Note: For BrainScript users, the parameter for minibatch size is minibatchSize, for Python users, it is minibatch_size_in_samples. For Python users, see here.

CNTK has a very specific definition of minibatchSize parameter: It denotes the number of samples between model updates. A sample here is defined as one vector or tensor flowing through the system. For example, in an image recognition task, one image is one sample.

The minibatch size for each epoch, given in samples (tensors along a dynamic axis). The default value is 256. You can use different values for different epochs, e.g., 128*2:1024 (in BrainScript) or 128*2 + 1024 (in Python) means using minibatch size of 128 for the first two epochs and then 1024 for the rest. Note that 'Minibatch size' in CNTK means the number of samples processed between model updates. This definition also holds when parallelizing across workers (e.g. for K workers, the number of samples each worker would process is minibatchSize/K). In case of variable-length inputs, minibatchSize refers to the number of items in these sequences, not the number of sequences. SGD will try to fit up to as many sequences as possible into the minibatch that does not exceed minibatchSize total samples. If several inputs are given, tensors are added to the current minibatch until one of the inputs exceeds the minibatchSize.

Importantly, for sequential data, a sample is an individual item of a sequence. Hence, CNTK's minibatchSize does not refer to the number of sequences in the minibatch, but the aggregate number of sequence items/tokens across the sequences that constitute the minibatch. CNTK has native support for variable-length sequences, i.e. it can accommodate sequences of highly varying lengths within the same minibatch, without need for workarounds like bucketing.
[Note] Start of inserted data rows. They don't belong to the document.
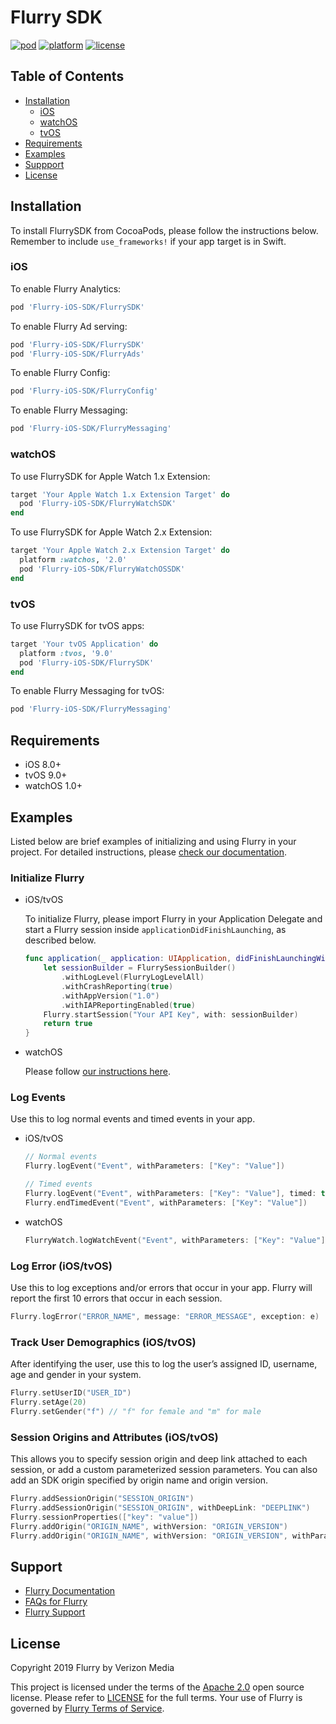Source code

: # Flurry SDK

[![pod](https://img.shields.io/cocoapods/v/Flurry-iOS-SDK)](https://cocoapods.org/pods/Flurry-iOS-SDK)
[![platform](https://img.shields.io/cocoapods/p/Flurry-iOS-SDK)](https://cocoapods.org/pods/Flurry-iOS-SDK)
[![license](https://img.shields.io/github/license/flurry/flurry-ios-sdk)](https://github.com/flurry/Flurry-iOS-SDK)

## Table of Contents

- [Installation](#installation)
  - [iOS](#ios)
  - [watchOS](#watchos)
  - [tvOS](#tvos)
- [Requirements](#requirements)
- [Examples](#examples)
- [Suppport](#support)
- [License](#license)

## Installation

To install FlurrySDK from CocoaPods, please follow the instructions below. Remember to include `use_frameworks!` if your app target is in Swift.

### iOS

To enable Flurry Analytics:

```ruby
pod 'Flurry-iOS-SDK/FlurrySDK'
```

To enable Flurry Ad serving: 

```ruby
pod 'Flurry-iOS-SDK/FlurrySDK'
pod 'Flurry-iOS-SDK/FlurryAds'
```

To enable Flurry Config:

```ruby
pod 'Flurry-iOS-SDK/FlurryConfig'
```

To enable Flurry Messaging:

```ruby
pod 'Flurry-iOS-SDK/FlurryMessaging'
```

### watchOS

To use FlurrySDK for Apple Watch 1.x Extension:   

```ruby
target 'Your Apple Watch 1.x Extension Target' do 
  pod 'Flurry-iOS-SDK/FlurryWatchSDK'
end   
```

To use FlurrySDK for Apple Watch 2.x Extension:    

```ruby
target 'Your Apple Watch 2.x Extension Target' do 
  platform :watchos, '2.0'
  pod 'Flurry-iOS-SDK/FlurryWatchOSSDK'
end   
```

### tvOS

To use FlurrySDK for tvOS apps:

```ruby
target 'Your tvOS Application' do
  platform :tvos, '9.0'
  pod 'Flurry-iOS-SDK/FlurrySDK'
end
```

To enable Flurry Messaging for tvOS:

```ruby
pod 'Flurry-iOS-SDK/FlurryMessaging'
```

## Requirements

* iOS 8.0+
* tvOS 9.0+
* watchOS 1.0+

## Examples

Listed below are brief examples of initializing and using Flurry in your project. For detailed instructions, please [check our documentation](https://developer.yahoo.com/flurry/docs/).

### Initialize Flurry

* iOS/tvOS

  To initialize Flurry, please import Flurry in your Application Delegate and start a Flurry session inside `applicationDidFinishLaunching`, as described below.

  ```swift
  func application(_ application: UIApplication, didFinishLaunchingWithOptions launchOptions: [UIApplication.LaunchOptionsKey: Any]?) -> Bool {
      let sessionBuilder = FlurrySessionBuilder()
          .withLogLevel(FlurryLogLevelAll)
          .withCrashReporting(true)
          .withAppVersion("1.0")
          .withIAPReportingEnabled(true)
      Flurry.startSession("Your API Key", with: sessionBuilder)
      return true
  }
  ```

* watchOS

  Please follow [our instructions here](https://developer.yahoo.com/flurry/docs/integrateflurry/watchos/).

### Log Events

Use this to log normal events and timed events in your app.

* iOS/tvOS

  ```swift
  // Normal events
  Flurry.logEvent("Event", withParameters: ["Key": "Value"])

  // Timed events
  Flurry.logEvent("Event", withParameters: ["Key": "Value"], timed: true)
  Flurry.endTimedEvent("Event", withParameters: ["Key": "Value"])
  ```

* watchOS

  ```swift
  FlurryWatch.logWatchEvent("Event", withParameters: ["Key": "Value"])
  ```

### Log Error (iOS/tvOS)

Use this to log exceptions and/or errors that occur in your app. Flurry will report the first 10 errors that occur in each session.

```swift
Flurry.logError("ERROR_NAME", message: "ERROR_MESSAGE", exception: e)
```

### Track User Demographics (iOS/tvOS)

After identifying the user, use this to log the user’s assigned ID, username, age and gender in your system.

```swift
Flurry.setUserID("USER_ID")
Flurry.setAge(20)
Flurry.setGender("f") // "f" for female and "m" for male
```

### Session Origins and Attributes (iOS/tvOS)

This allows you to specify session origin and deep link attached to each session, or add a custom parameterized session parameters. You can also add an SDK origin specified by origin name and origin version.

```swift
Flurry.addSessionOrigin("SESSION_ORIGIN")
Flurry.addSessionOrigin("SESSION_ORIGIN", withDeepLink: "DEEPLINK")
Flurry.sessionProperties(["key": "value"])
Flurry.addOrigin("ORIGIN_NAME", withVersion: "ORIGIN_VERSION")
Flurry.addOrigin("ORIGIN_NAME", withVersion: "ORIGIN_VERSION", withParameters: ["key": "value"])
```

## Support

* [Flurry Documentation](https://developer.yahoo.com/flurry/docs/)
* [FAQs for Flurry](https://developer.yahoo.com/flurry/docs/faq/)
* [Flurry Support](https://developer.yahoo.com/support/flurry/)

## License

Copyright 2019 Flurry by Verizon Media

This project is licensed under the terms of the [Apache 2.0](http://www.apache.org/licenses/LICENSE-2.0) open source license. Please refer to [LICENSE](LICENSE) for the full terms. Your use of Flurry is governed by [Flurry Terms of Service](https://developer.yahoo.com/flurry/legal-privacy/terms-service/).
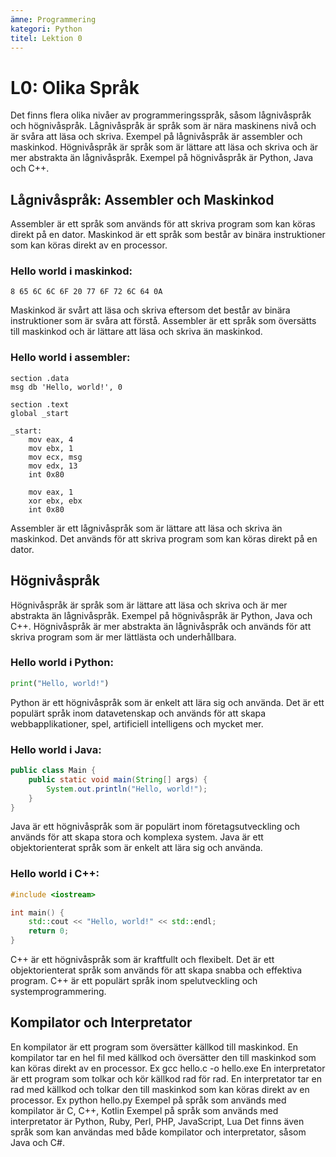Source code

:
 ```yaml
---
ämne: Programmering
kategori: Python
titel: Lektion 0
---
```

# L0: Olika Språk
Det finns flera olika nivåer av programmeringsspråk, såsom lågnivåspråk och högnivåspråk. Lågnivåspråk är språk som är nära maskinens nivå och är svåra att läsa och skriva. Exempel på lågnivåspråk är assembler och maskinkod. Högnivåspråk är språk som är lättare att läsa och skriva och är mer abstrakta än lågnivåspråk. Exempel på högnivåspråk är Python, Java och C++.

## Lågnivåspråk: Assembler och Maskinkod
Assembler är ett språk som används för att skriva program som kan köras direkt på en dator. Maskinkod är ett språk som består av binära instruktioner som kan köras direkt av en processor.

### Hello world i maskinkod:
```maskinkod
8 65 6C 6C 6F 20 77 6F 72 6C 64 0A
```
Maskinkod är svårt att läsa och skriva eftersom det består av binära instruktioner som är svåra att förstå. Assembler är ett språk som översätts till maskinkod och är lättare att läsa och skriva än maskinkod.

### Hello world i assembler:

```assembler 
section .data
msg db 'Hello, world!', 0

section .text
global _start

_start:
    mov eax, 4
    mov ebx, 1
    mov ecx, msg
    mov edx, 13
    int 0x80

    mov eax, 1
    xor ebx, ebx
    int 0x80
```

Assembler är ett lågnivåspråk som är lättare att läsa och skriva än maskinkod. Det används för att skriva program som kan köras direkt på en dator.

## Högnivåspråk
Högnivåspråk är språk som är lättare att läsa och skriva och är mer abstrakta än lågnivåspråk. Exempel på högnivåspråk är Python, Java och C++. Högnivåspråk är mer abstrakta än lågnivåspråk och används för att skriva program som är mer lättlästa och underhållbara.

### Hello world i Python:
```python
print("Hello, world!")
```
Python är ett högnivåspråk som är enkelt att lära sig och använda. Det är ett populärt språk inom datavetenskap och används för att skapa webbapplikationer, spel, artificiell intelligens och mycket mer.

### Hello world i Java:
```java
public class Main {
    public static void main(String[] args) {
        System.out.println("Hello, world!");
    }
}
```
Java är ett högnivåspråk som är populärt inom företagsutveckling och används för att skapa stora och komplexa system. Java är ett objektorienterat språk som är enkelt att lära sig och använda.

### Hello world i C++:
```c++
#include <iostream>

int main() {
    std::cout << "Hello, world!" << std::endl;
    return 0;
}
 ```
C++ är ett högnivåspråk som är kraftfullt och flexibelt. Det är ett objektorienterat språk som används för att skapa snabba och effektiva program. C++ är ett populärt språk inom spelutveckling och systemprogrammering.

## Kompilator och Interpretator
En kompilator är ett program som översätter källkod till maskinkod. En kompilator tar en hel fil med källkod och översätter den till maskinkod som kan köras direkt av en processor. Ex  gcc hello.c -o hello.exe
En interpretator är ett program som tolkar och kör källkod rad för rad. En interpretator tar en rad med källkod och tolkar den till maskinkod som kan köras direkt av en processor. Ex python hello.py
Exempel på språk som används med kompilator är C, C++, Kotlin
Exempel på språk som används med interpretator är Python, Ruby, Perl, PHP, JavaScript, Lua
Det finns även språk som kan användas med både kompilator och interpretator, såsom Java och C#.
Together with CNTK's notion of specifying the learning rate per sample (instead of a minibatch average), every item of sequences of any length contributes the same to the gradient, leading to consistent convergence. (Many other toolkits define the minibatch size for sequential data as the number of sequences in the minibatch. This is problematic, especially if gradients are also defined as minibatch averages rather than CNTK's minibatch sums, because the contribution to the gradient from each token or step in a sequence would be inversely proportional to the sequence length. CNTK's approach avoids this.)

When multiple Input{}s are used, it is possible that not all inputs have the same sequence length. For example, in sequence classification the label of each sequence is a single token. In this case, the input with the largest number of samples controls the minibatch size. (You can change this behavior by specifying definesMbSize=True for some input, then the minibatch size will be counted based on the sequences from this particular input. When several inputs are specified, only a single one can have definesMbSize set to True.)

Despite our clear definition of minibatchSize being the number of samples between model updates, there are two occasions where we must relax the definition:

  • sequential data: Variable-length sequences do not generally sum up to exactly the requested minibatch size. In this case, as many sequences as possible are packed into a minibatch without exceeding the requested minibatch size (with one exception: If the next one sequence in the randomized corpus exceeds the length of the minibatch size, the minibatch size will consist of this sequence).
  • data parallelism: Here, the minibatch size is approximate, as our chunk-based randomization algorithm cannot guarantee that each worker receives precisely the same number of samples.

All of the above considerations also apply to epochSize, but epochSize has some differences, see here.